By Jeanne D’Arcy, Uptown Messenger

More than four decades after its release, Uptown musician Kate Fagan’s “I Don’t Wanna Be Too Cool” and Fagan herself have caught the public’s attention. 

When she recorded “I Don’t Wanna Be Too Cool” (Side B: “Waiting for the Crisis”) in 1979, the singer-songwriter was making waves in the Chicago punk rock scene. Fagan hustled for exposure — printing and distributing fliers, calling radio station DJs — but never gained much traction beyond her ardent fan base. 

With her punk days behind her, Fagan had been living in New Orleans for nearly 10 years when a New York City number popped up on her phone. She picked up, thinking it could be an old friend, and found herself talking to a record producer from the Omnian Music Group in Brooklyn.

They wanted to reissue the single on their new rerelease label Manufactured Recordings. The producer told Fagan: “I want you to be our first project.”

Fagan still had the original recording. It was re-released as a collector’s “white album” on vinyl and CD as well as digitally. “The record company has marketed this, and gotten me great placement,” Fagan said. “The response has been stunning.” On Spotify alone, it has 750,000 hits and counting.

Fagan — known locally by her married name, Kate Burgun – also caught the attention of writer Jen B. Larson, who featured her in her recent Hit Girls: Women of Punk in the USA, 1975-1983

Larson said she narrowed down the list of bands with women in leadership roles from all over the world to those who were influential and who Larson could access in some way. Calling Fagan’s work “timeless,” Larson added: “Kate’s ’80s ska band Heavy Manners is respected and well-known, especially in Chicago. When I first heard her solo work around 2017 — particularly the song ‘Too Cool’ – I thought I had uncovered a gem.” 

The author and Fagan appeared at Octavia Books in April, speaking to what co-owner Tom Lowenburg of Octavia Books called “an enthusiastic crowd.” 

Courtesy of Kate Fagan

Kate Fagan, left, author Jen B. Larson and Megan Holt, executive director of One Book New Orleans, discuss “Hit Girls” at Octavia Books.

Fagan wrote “I Don’t Wanna Be Too Cool” after moving to Chicago from New York City in the late 1970s. “The idea of ‘cool’ seemed shallow to me — cheap, store-bought, and manipulated,” she said.

Fagan found the authenticity she was searching for in Chicago’s punk scene, which inspired her to buy a cheap bass guitar and begin writing songs.

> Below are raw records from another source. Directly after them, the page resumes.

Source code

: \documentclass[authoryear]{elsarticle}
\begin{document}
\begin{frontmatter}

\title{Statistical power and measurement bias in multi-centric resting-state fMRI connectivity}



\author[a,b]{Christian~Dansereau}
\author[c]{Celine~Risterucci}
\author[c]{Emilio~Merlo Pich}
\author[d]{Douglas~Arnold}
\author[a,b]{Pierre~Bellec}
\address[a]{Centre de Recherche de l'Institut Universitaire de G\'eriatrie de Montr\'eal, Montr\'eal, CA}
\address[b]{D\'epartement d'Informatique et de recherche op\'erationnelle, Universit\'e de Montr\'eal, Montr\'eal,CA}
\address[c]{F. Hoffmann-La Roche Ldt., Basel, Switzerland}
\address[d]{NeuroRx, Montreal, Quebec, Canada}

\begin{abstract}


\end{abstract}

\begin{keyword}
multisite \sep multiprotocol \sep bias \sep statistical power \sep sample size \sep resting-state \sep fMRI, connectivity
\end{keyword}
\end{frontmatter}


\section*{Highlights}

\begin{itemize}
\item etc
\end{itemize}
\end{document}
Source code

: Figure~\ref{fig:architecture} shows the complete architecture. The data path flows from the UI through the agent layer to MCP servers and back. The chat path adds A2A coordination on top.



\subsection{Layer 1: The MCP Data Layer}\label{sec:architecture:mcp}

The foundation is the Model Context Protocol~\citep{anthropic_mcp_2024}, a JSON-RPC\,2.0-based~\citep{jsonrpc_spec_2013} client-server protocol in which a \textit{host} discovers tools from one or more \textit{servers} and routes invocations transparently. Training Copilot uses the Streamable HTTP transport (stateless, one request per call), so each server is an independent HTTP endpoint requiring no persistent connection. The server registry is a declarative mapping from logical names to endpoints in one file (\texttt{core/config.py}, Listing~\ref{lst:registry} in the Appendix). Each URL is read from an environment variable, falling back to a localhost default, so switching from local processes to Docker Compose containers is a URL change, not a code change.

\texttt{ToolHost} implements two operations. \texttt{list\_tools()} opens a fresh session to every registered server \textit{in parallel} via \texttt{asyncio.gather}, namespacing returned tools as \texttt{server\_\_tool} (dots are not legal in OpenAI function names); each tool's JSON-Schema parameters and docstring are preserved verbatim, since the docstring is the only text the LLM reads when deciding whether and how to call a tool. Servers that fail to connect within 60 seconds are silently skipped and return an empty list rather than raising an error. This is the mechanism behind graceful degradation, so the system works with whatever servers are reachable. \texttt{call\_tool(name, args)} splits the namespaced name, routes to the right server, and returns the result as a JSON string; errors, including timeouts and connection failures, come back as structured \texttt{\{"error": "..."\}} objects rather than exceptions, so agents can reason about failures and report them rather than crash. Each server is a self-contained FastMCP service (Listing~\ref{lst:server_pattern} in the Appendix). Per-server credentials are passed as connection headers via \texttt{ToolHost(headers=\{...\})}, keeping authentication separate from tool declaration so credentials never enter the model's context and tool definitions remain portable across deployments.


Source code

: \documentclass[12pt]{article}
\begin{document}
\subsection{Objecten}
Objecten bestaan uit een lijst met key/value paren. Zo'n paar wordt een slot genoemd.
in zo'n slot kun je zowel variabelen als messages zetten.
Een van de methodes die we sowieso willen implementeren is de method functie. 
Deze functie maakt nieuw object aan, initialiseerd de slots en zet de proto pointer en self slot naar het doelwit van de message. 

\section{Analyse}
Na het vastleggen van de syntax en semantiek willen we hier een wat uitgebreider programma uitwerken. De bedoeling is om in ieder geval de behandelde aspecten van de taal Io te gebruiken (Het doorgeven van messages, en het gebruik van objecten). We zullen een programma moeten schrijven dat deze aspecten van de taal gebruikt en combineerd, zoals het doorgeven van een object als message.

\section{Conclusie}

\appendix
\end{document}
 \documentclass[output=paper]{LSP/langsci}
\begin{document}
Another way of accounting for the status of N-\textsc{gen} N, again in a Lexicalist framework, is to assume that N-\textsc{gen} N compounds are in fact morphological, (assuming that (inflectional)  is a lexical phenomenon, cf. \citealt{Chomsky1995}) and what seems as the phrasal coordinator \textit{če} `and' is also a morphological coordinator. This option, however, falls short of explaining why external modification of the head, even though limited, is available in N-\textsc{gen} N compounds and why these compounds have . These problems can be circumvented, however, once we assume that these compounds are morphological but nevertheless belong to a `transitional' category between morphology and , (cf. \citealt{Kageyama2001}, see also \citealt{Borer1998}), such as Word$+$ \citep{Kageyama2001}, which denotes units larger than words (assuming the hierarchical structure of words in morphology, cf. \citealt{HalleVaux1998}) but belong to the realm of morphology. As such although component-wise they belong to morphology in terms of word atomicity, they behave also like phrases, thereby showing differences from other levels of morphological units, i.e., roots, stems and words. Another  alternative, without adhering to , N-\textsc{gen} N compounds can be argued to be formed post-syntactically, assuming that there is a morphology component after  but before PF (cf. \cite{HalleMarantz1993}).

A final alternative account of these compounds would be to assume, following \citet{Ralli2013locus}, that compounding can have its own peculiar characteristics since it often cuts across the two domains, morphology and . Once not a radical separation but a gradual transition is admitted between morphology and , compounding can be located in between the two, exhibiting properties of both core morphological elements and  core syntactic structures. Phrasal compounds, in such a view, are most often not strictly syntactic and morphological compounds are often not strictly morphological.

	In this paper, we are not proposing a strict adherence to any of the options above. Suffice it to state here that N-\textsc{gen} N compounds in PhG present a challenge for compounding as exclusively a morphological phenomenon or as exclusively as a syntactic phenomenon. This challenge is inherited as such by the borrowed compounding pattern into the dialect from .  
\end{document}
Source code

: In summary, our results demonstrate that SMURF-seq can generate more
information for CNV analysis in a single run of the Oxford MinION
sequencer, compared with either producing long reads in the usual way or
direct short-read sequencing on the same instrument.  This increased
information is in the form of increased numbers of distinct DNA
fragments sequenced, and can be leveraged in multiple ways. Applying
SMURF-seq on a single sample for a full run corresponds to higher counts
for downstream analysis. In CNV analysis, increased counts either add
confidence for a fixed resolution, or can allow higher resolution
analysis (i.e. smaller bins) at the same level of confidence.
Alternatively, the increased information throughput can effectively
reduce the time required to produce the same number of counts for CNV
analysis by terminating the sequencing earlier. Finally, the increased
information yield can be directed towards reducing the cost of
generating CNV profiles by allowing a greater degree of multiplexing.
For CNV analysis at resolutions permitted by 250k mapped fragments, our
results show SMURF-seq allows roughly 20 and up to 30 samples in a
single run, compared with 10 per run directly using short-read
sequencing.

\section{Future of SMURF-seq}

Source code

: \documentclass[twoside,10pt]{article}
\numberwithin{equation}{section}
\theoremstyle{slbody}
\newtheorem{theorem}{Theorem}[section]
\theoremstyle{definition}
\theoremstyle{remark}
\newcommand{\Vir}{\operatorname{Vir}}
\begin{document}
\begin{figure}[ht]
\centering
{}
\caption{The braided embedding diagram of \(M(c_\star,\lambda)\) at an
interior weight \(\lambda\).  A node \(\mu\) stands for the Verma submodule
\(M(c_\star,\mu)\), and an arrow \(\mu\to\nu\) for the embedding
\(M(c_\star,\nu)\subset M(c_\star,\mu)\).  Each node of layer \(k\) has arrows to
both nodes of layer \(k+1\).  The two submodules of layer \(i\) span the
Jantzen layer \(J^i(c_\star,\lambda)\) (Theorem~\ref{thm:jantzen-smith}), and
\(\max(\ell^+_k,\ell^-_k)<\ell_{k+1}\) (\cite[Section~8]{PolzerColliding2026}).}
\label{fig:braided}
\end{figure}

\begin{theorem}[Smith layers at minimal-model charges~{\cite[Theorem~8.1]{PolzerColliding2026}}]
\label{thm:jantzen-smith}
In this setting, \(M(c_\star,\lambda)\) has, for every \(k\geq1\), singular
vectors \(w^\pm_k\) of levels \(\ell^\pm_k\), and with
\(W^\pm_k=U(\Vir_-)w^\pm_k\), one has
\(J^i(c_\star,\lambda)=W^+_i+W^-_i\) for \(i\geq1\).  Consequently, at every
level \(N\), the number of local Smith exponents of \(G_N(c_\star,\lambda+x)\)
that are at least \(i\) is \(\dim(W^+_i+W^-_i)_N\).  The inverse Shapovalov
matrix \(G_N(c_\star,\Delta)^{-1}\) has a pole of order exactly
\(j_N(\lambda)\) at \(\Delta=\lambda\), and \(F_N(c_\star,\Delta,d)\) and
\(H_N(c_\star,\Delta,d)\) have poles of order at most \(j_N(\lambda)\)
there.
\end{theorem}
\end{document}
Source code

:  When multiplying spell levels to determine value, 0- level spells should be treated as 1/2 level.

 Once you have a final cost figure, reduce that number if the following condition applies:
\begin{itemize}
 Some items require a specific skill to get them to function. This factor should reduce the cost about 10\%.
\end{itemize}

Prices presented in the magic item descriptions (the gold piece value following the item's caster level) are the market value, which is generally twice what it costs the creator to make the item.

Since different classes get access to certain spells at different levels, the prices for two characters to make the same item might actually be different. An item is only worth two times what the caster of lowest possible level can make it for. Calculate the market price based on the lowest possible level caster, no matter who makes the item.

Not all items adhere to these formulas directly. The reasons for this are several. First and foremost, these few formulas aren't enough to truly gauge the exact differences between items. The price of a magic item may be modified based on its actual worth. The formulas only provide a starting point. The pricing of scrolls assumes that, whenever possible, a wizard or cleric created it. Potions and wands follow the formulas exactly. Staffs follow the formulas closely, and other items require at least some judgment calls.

A rock opera, “The Kissing Concept,” a love story set in the 1970s New York club scene, followed “Too Cool.” A live show sold out, but the demo never got any traction.

So she offered those six songs to the Omnian Music Group as well. In February, Fagan went to the NOLA Recording Studio to re-mix and re-master everything, and the record company included the “Kissing Concept” songs on the album.

While building her music career in Chicago, she became versed in the business aspects of the music industry — and received financing for a single 45 rpm record of “Too Cool” and “Waiting for the Crisis” — through a temporary corporate job.

Fagan was gigging and tending bar at a couple of music venues when she joined BB Spin —“The media referred to us as ‘Chicago’s first punk band’” — as a vocalist. A highlight of her tenure with BB Spin was opening for The Ramones. 

She left to co-found the ska band Heavy Manners, which sold out clubs, produced concert series, and innovated one of the first underage shows in the early evenings.

By the time that band broke up, she was working for the Chicago Academy for the Arts high school. “The faculty encouraged me to continue studying music and voice,” she said. “I learned how to expand my range, which my vocal coach thought resembled those of Linda Ronstadt and Patsy Cline. That gave me the idea to create a Patsy Cline show, and I had a weekly gig, called ‘Torch and Twang’ at the Blue Room.” 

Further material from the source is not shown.